==== Supplied data ====

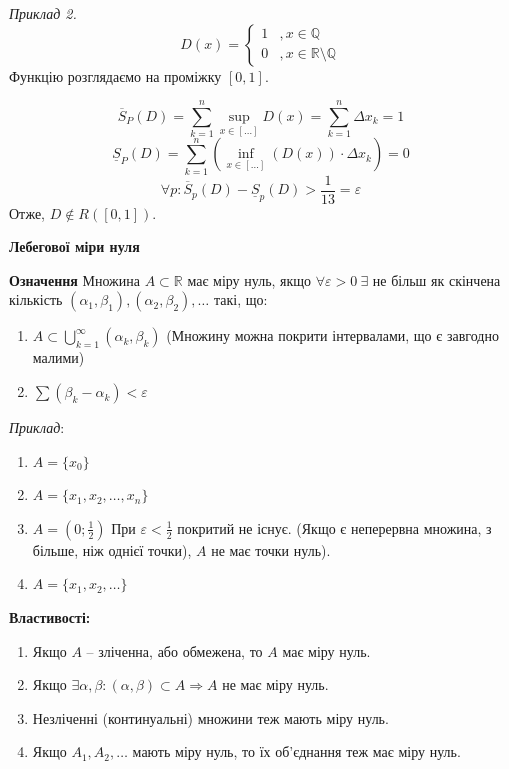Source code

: \documentclass[12pt]{report}
\begin{document}
	\textit{Приклад 2.}
	$$D(x) =  \begin{cases} 1 &, x \in \mathbb{Q} \\
	0 &, x \in \mathbb{R} \setminus \mathbb{Q} \end{cases}$$
	Функцію розглядаємо на проміжку $[0,1]$.
	
	$$\overline S_{P} (D) = \sum_{k=1}^n \sup_{x \in [\ldots]} D(x) = \sum_{k=1}^n \Delta x_k = 1$$
	$$\underline S_{P} (D) = \sum_{k=1}^n( \inf_{x \in [\ldots]} (D(x)) \cdot  \Delta x_k) = 0$$
	$$\forall p : \overline S_{p}(D) - \underline S_{p} (D) > \frac{1}{13} =  \varepsilon$$
	Отже, $D \notin R([0,1])$.
	
	\begin{center}
		\textbf{ Лебегової міри нуля} 
	\end{center}
	
	\textbf{Означення} Множина $A \subset \mathbb{R}$ має міру нуль, якщо $\forall \varepsilon > 0 \ \exists$ не більш як скінчена кількість $ (\alpha_1,\beta_1), (\alpha_2,\beta_2), \ldots$ такі, що:
	
	\begin{enumerate}
		
		\item $A \subset \bigcup_{k=1}^{\infty} (\alpha_k, \beta_k)$ (Множину можна покрити інтервалами, що є завгодно малими)
		
		\item $\sum (\beta_k - \alpha_k) < \varepsilon$
		
	\end{enumerate}
	
	\textit{Приклад}:
	
	\begin{enumerate}
		
		\item $A = \{ x_0\}$
		\item $A = \{ x_1, x_2, \ldots, x_n\}$
		\item $A = (0; \frac{1}{2})$ При $\varepsilon < \frac{1}{2}$ покритий не існує. (Якщо є неперервна множина, з більше, ніж однієї точки), $A$ не має точки нуль).
		\item $A = \{ x_1, x_2, \ldots\}$
	\end{enumerate}
	
	\textbf{Властивості:}
	
	\begin{enumerate}
		
		\item Якщо $A$ -- зліченна, або обмежена, то $A$ має міру нуль.
		\item Якщо $\exists \alpha, \beta : (\alpha, \beta) \subset A \Longrightarrow A$ не має міру нуль.
		\item Незліченні (континуальні) множини теж мають міру нуль.
		\item Якщо $A_1, A_2, \ldots$ мають міру нуль, то їх об'єднання теж має міру нуль.  
		
	\end{enumerate}
	
\end{document}
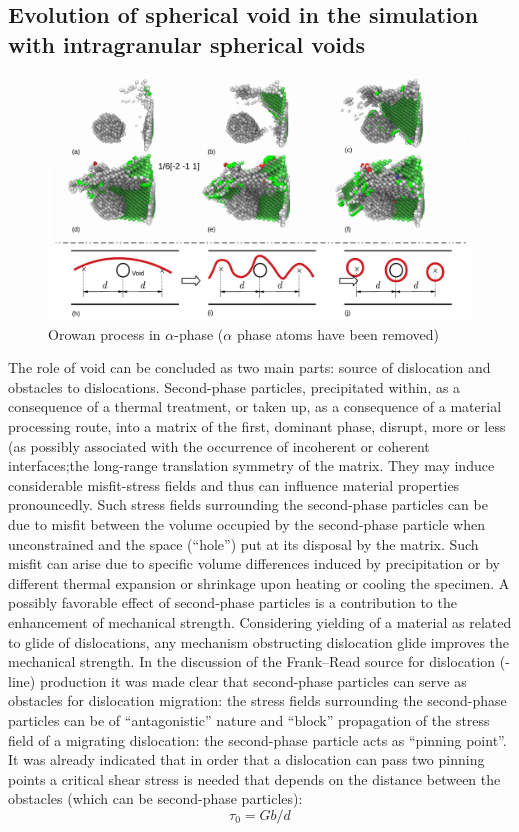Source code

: \documentclass[materials,article,submit,moreauthors,pdftex,10pt,a4paper]{Definitions/mdpi}
\begin{document}
\subsection{Evolution of spherical void in the simulation with intragranular spherical voids}

\begin{figure}[ht]
	\centering
	\includegraphics[width=1\linewidth]{"img/dis-void2"}
	\caption{Orowan process in $\alpha$-phase ($\alpha$ phase atoms have been removed)}
	\label{fig:orowan}
\end{figure}

The role of void can be concluded as two main parts: source of dislocation and obstacles to dislocations.  Second-phase particles, precipitated within, as a consequence of a thermal treatment, or taken up, as a consequence of a material processing route, into a matrix of the first, dominant phase, disrupt, more or less (as possibly associated with the occurrence of incoherent or coherent interfaces;the long-range translation symmetry of the matrix. They may induce considerable misfit-stress fields and thus can influence material properties pronouncedly. Such stress fields surrounding the second-phase particles can be due to misfit between the volume occupied by the second-phase particle when unconstrained and the space (“hole”) put at its disposal by the matrix. Such misfit can arise due to specific volume differences induced by precipitation or by different thermal expansion or shrinkage upon heating or cooling the specimen. A possibly favorable effect of second-phase particles is a contribution to the enhancement of mechanical strength. Considering yielding of a material as related to glide of dislocations, any mechanism obstructing dislocation glide improves the mechanical strength. In the discussion of the Frank–Read source for dislocation (-line) production  it was made clear that second-phase particles can serve as obstacles for dislocation migration: the stress fields surrounding the second-phase particles can be of “antagonistic” nature and “block” propagation of the stress field of a migrating dislocation: the second-phase particle acts as “pinning point”. It was already indicated that in order that a dislocation can pass two pinning points a critical shear stress is needed that depends on the distance between the obstacles (which can be second-phase particles):
\begin{equation} \label{eq:orowan} 
\tau_0 = Gb/d
\end{equation}
\end{document}
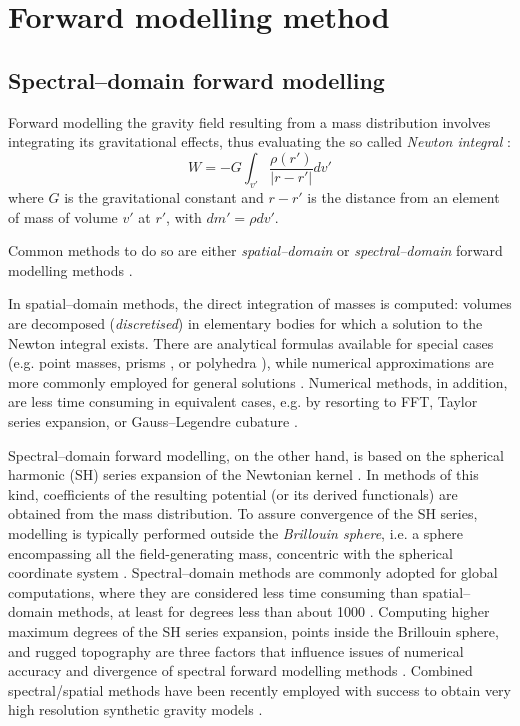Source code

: \section{Forward modelling method}
\label{s:SigIs:Fwd}

\subsection{Spectral--domain forward modelling}
\label{ss:SigIs:Fwd:SHfwd}
Forward modelling the gravity field resulting from a mass distribution involves integrating its gravitational effects, thus evaluating the so called \textit{Newton integral} \parencite{HofmannWellenhof2006}:
\begin{equation}
    \label{eq:SHfwd:NewtonInt}
    W = - G \int_{v'} \frac{\rho(r')}{ \lvert r - r' \rvert } dv'
\end{equation}
where $G$ is the gravitational constant and $r - r'$ is the distance from an element of mass of volume $v'$ at $r'$, with $dm' = \rho dv'$.

Common methods to do so are either \textit{spatial--domain} or \textit{spectral--domain} forward modelling methods \parencite{Kuhn2005}.

In spatial--domain methods, the direct integration of masses is computed: volumes are decomposed (\textit{discretised}) in elementary bodies for which a solution to the Newton integral exists.
There are analytical formulas available for special cases (e.g. point masses, prisms \cites{Nagy2000}{Nagy2002}, or polyhedra \cites{Tsoulis2012}{Benedek2016}), while numerical approximations are more commonly employed for general solutions \parencites[e.g. spherical tesseroids][]{Heck2006}{Uieda2016}.
Numerical methods, in addition, are less time consuming in equivalent cases, e.g. by resorting to FFT, Taylor series expansion, or Gauss--Legendre cubature \parencite[see][and references therein]{Grombein2013}.
\nocite{Benedek2009} %

Spectral--domain forward modelling, on the other hand, is based on the spherical harmonic (SH) series expansion of the Newtonian kernel \parencites{Rummel1988}{Blakely1996}{Root2015}{Wieczorek2007}.
In methods of this kind, coefficients of the resulting potential (or its derived functionals) are obtained from the mass distribution.
To assure convergence of the SH series, modelling is typically performed outside the \textit{Brillouin sphere}, i.e. a sphere encompassing all the field-generating mass, concentric with the spherical coordinate system \parencite{Moritz1980}.
Spectral--domain methods are commonly adopted for global computations, where they are considered less time consuming than spatial--domain methods, at least for degrees less than about 1000 \parencite{Kuhn2005}.
Computing higher maximum degrees of the SH series expansion, points inside the Brillouin sphere, and rugged topography are three factors that influence issues of numerical accuracy and divergence of spectral forward modelling methods \parencites{Hu2015}{Hirt2017}.
Combined spectral/spatial methods have been recently employed with success to obtain very high resolution synthetic gravity models \parencite{Hirt2019}.

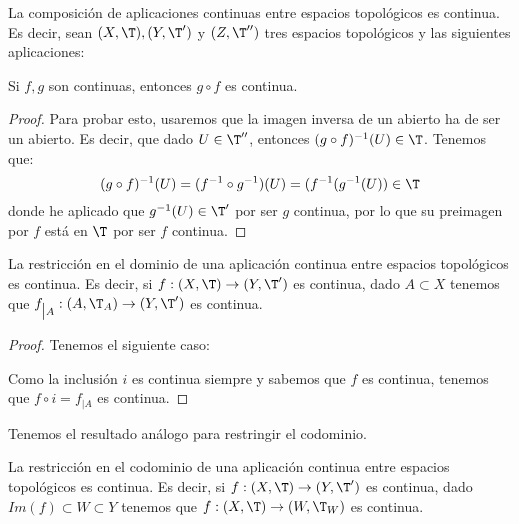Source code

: \begin{lema}
    La composición de aplicaciones continuas entre espacios topológicos es continua. Es decir, sean $(X,\T),(Y,\T')$ y $(Z,\T'')$ tres espacios topológicos y las siguientes aplicaciones:
    \begin{figure}[H]
        \centering
    \end{figure}

    Si $f,g$ son continuas, entonces $g\circ f$ es continua.
\end{lema}
\begin{proof}
    Para probar esto, usaremos que la imagen inversa de un abierto ha de ser un abierto. Es decir, que dado $U\in \T''$, entonces $(g\circ f)^{-1}(U)\in \T$. Tenemos que:
    \begin{equation*}
        (g\circ f)^{-1}(U) = (f^{-1}\circ g^{-1})(U) = (f^{-1} (g^{-1}(U))\in \T
    \end{equation*}
    donde he aplicado que $g^{-1}(U)\in \T'$ por ser $g$ continua, por lo que su preimagen por $f$ está en $\T$ por ser $f$ continua.
\end{proof}

\begin{coro}
    La restricción en el dominio de una aplicación continua entre espacios topológicos es continua. Es decir, si $f:(X,\T)\to (Y,\T')$ es continua, dado $A\subset X$ tenemos que $f_{\big| A}:(A,\T_A)\to (Y,\T')$ es continua.
\end{coro}
\begin{proof}
    Tenemos el siguiente caso:
    \begin{figure}[H]
        \centering
    \end{figure}
    Como la inclusión $i$ es continua siempre y sabemos que $f$ es continua, tenemos que $f\circ i = f_{\big| A}$ es continua.
\end{proof}

Tenemos el resultado análogo para restringir el codominio.
\begin{coro}
    La restricción en el codominio de una aplicación continua entre espacios topológicos es continua. Es decir, si $f:(X,\T)\to (Y,\T')$ es continua, dado $Im(f)\subset W\subset Y$ tenemos que $f:(X,\T)\to (W,\T_W)$ es continua.
\end{coro}

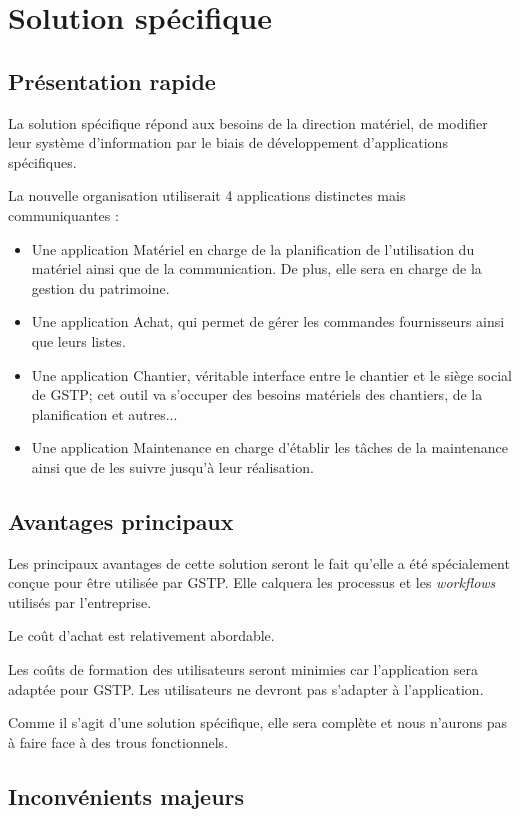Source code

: \section{Solution spécifique}

\subsection{Présentation rapide}

La solution spécifique répond aux besoins de la direction matériel, de modifier
leur système d'information par le biais de développement d'applications spécifiques.

La nouvelle organisation utiliserait 4 applications distinctes mais communiquantes : 
\begin{itemize}
\item Une application Matériel en charge de la planification de l'utilisation du 
matériel ainsi que de la communication. De plus, elle sera en charge de la gestion du 
patrimoine.
\item Une application Achat, qui permet de gérer les commandes fournisseurs ainsi que
leurs listes.
\item Une application Chantier, véritable interface entre le chantier et le siège 
social de GSTP; cet outil va s'occuper des besoins matériels des chantiers, de la planification et autres...
\item Une application Maintenance en charge d'établir les tâches de la maintenance ainsi que de les suivre 
jusqu'à leur réalisation.
\end{itemize}

\subsection{Avantages principaux}

Les principaux avantages de cette solution seront le fait qu'elle a été spécialement
conçue pour être utilisée par GSTP. Elle calquera les processus et les {\sl workflows}
utilisés par l'entreprise.

Le coût d'achat est relativement abordable.

Les coûts de formation des utilisateurs seront minimies car l'application sera 
adaptée pour GSTP. Les utilisateurs ne devront pas s'adapter à l'application.

Comme il s'agit d'une solution spécifique, elle sera complète et nous n'aurons pas à faire face
à des trous fonctionnels.

\subsection{Inconvénients majeurs}

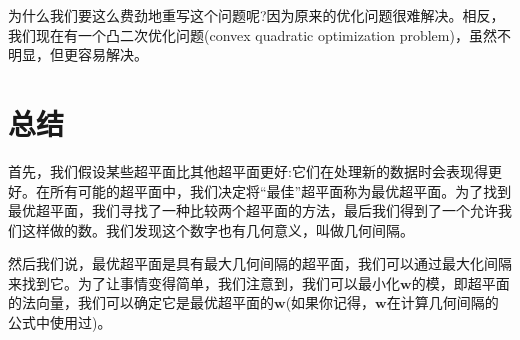为什么我们要这么费劲地重写这个问题呢?因为原来的优化问题很难解决。相反，我们现在有一个凸二次优化问题(convex quadratic optimization problem)，虽然不明显，但更容易解决。

\section{总结}

首先，我们假设某些超平面比其他超平面更好:它们在处理新的数据时会表现得更好。在所有可能的超平面中，我们决定将“最佳”超平面称为最优超平面。为了找到最优超平面，我们寻找了一种比较两个超平面的方法，最后我们得到了一个允许我们这样做的数。我们发现这个数字也有几何意义，叫做几何间隔。

然后我们说，最优超平面是具有最大几何间隔的超平面，我们可以通过最大化间隔来找到它。为了让事情变得简单，我们注意到，我们可以最小化$\mathbf{w}$的模，即超平面的法向量，我们可以确定它是最优超平面的$\mathbf{w}$(如果你记得，$\mathbf{w}$在计算几何间隔的公式中使用过)。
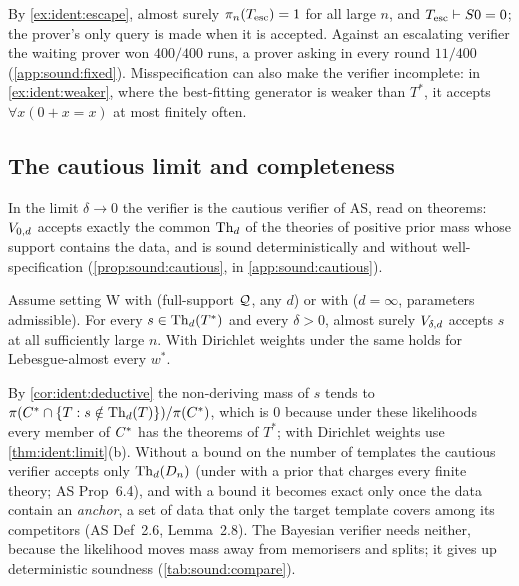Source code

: \noindent By \cref{ex:ident:escape}, almost surely $\pi_n(\Tesc)=1$ for all large $n$, and $\Tesc\vdash S0=0$; the prover's only query is made when it is accepted. Against an escalating verifier the waiting prover won $400/400$ runs, a prover asking in every round $11/400$ (\cref{app:sound:fixed}). Misspecification can also make the verifier incomplete: in \cref{ex:ident:weaker}, where the best-fitting generator is weaker than $T^*$, it accepts $\forall x(0+x=x)$ at most finitely often.

\subsection{The cautious limit and completeness}\label{sec:sound:cautious}

In the limit $\delta\to0$ the verifier is the cautious verifier of AS, read on theorems: $\Ver{0}{d}$ accepts exactly the common $\Th_d$ of the theories of positive prior mass whose support contains the data, and is sound deterministically and without well-specification (\cref{prop:sound:cautious}, in \cref{app:sound:cautious}).

\begin{proposition}\label{prop:sound:complete}
Assume setting W with \Lzero{} (full-support $\Qg$, any $d$) or with \Lone{} ($d=\infty$, parameters admissible). For every $s\in\Th_d(T^*)$ and every $\delta>0$, almost surely $\Ver{\delta}{d}$ accepts $s$ at all sufficiently large $n$. With Dirichlet weights under \Lzero{} the same holds for Lebesgue-almost every $w^*$.
\end{proposition}

\noindent By \cref{cor:ident:deductive} the non-deriving mass of $s$ tends to $\pi(\Cstar\cap\{T:s\notin\Th_d(T)\})/\pi(\Cstar)$, which is $0$ because under these likelihoods every member of $\Cstar$ has the theorems of $T^*$; with Dirichlet weights use \cref{thm:ident:limit}(b).
Without a bound on the number of templates the cautious verifier accepts only $\Th_d(D_n)$ (under \Lzero{} with a prior that charges every finite theory; AS Prop~6.4), and with a bound it becomes exact only once the data contain an \emph{anchor}, a set of data that only the target template covers among its competitors (AS Def~2.6, Lemma~2.8). The Bayesian verifier needs neither, because the likelihood moves mass away from memorisers and splits; it gives up deterministic soundness (\cref{tab:sound:compare}).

====

**Assignment:** In the records, count every line that includes "time" and give the count alone.

**Result of this task:** 2